(PROVIDED RECORDS)

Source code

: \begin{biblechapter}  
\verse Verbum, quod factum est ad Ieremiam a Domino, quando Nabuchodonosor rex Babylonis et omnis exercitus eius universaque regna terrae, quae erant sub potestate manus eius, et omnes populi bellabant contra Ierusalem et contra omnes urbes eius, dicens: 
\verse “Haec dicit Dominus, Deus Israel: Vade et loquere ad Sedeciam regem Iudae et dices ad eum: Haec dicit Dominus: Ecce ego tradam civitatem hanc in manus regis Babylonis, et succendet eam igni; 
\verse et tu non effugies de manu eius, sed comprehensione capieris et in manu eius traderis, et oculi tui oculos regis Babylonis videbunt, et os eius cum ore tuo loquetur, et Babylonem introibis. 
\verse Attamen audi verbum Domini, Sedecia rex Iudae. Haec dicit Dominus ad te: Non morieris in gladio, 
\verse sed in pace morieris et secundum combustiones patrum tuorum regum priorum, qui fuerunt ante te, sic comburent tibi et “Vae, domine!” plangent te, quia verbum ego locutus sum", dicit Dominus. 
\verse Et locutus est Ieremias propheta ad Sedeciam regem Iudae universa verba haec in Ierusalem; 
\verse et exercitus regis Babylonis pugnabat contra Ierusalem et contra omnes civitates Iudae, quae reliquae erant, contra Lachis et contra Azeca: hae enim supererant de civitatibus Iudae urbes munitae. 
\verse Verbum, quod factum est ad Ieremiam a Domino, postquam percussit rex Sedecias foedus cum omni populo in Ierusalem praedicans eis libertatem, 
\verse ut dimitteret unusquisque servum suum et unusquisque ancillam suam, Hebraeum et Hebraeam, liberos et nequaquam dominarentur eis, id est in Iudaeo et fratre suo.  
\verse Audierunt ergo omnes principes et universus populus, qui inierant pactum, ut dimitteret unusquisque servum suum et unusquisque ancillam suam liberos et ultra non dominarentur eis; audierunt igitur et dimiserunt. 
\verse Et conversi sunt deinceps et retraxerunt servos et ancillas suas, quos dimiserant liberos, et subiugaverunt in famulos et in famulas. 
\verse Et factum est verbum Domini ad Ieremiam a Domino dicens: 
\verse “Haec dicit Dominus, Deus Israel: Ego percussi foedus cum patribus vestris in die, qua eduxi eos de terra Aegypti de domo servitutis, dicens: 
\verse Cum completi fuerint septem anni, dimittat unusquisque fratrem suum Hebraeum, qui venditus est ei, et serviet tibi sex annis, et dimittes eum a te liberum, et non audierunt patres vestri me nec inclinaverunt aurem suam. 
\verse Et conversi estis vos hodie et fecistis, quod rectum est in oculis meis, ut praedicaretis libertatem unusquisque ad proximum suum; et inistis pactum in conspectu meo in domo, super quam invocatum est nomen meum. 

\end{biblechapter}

(End PROVIDED RECORDS)

— WHAT TO PRODUCE —
Say how many lines above contain the string "dimitteret", writing only the number.

— RESULT OF THE TASK —
2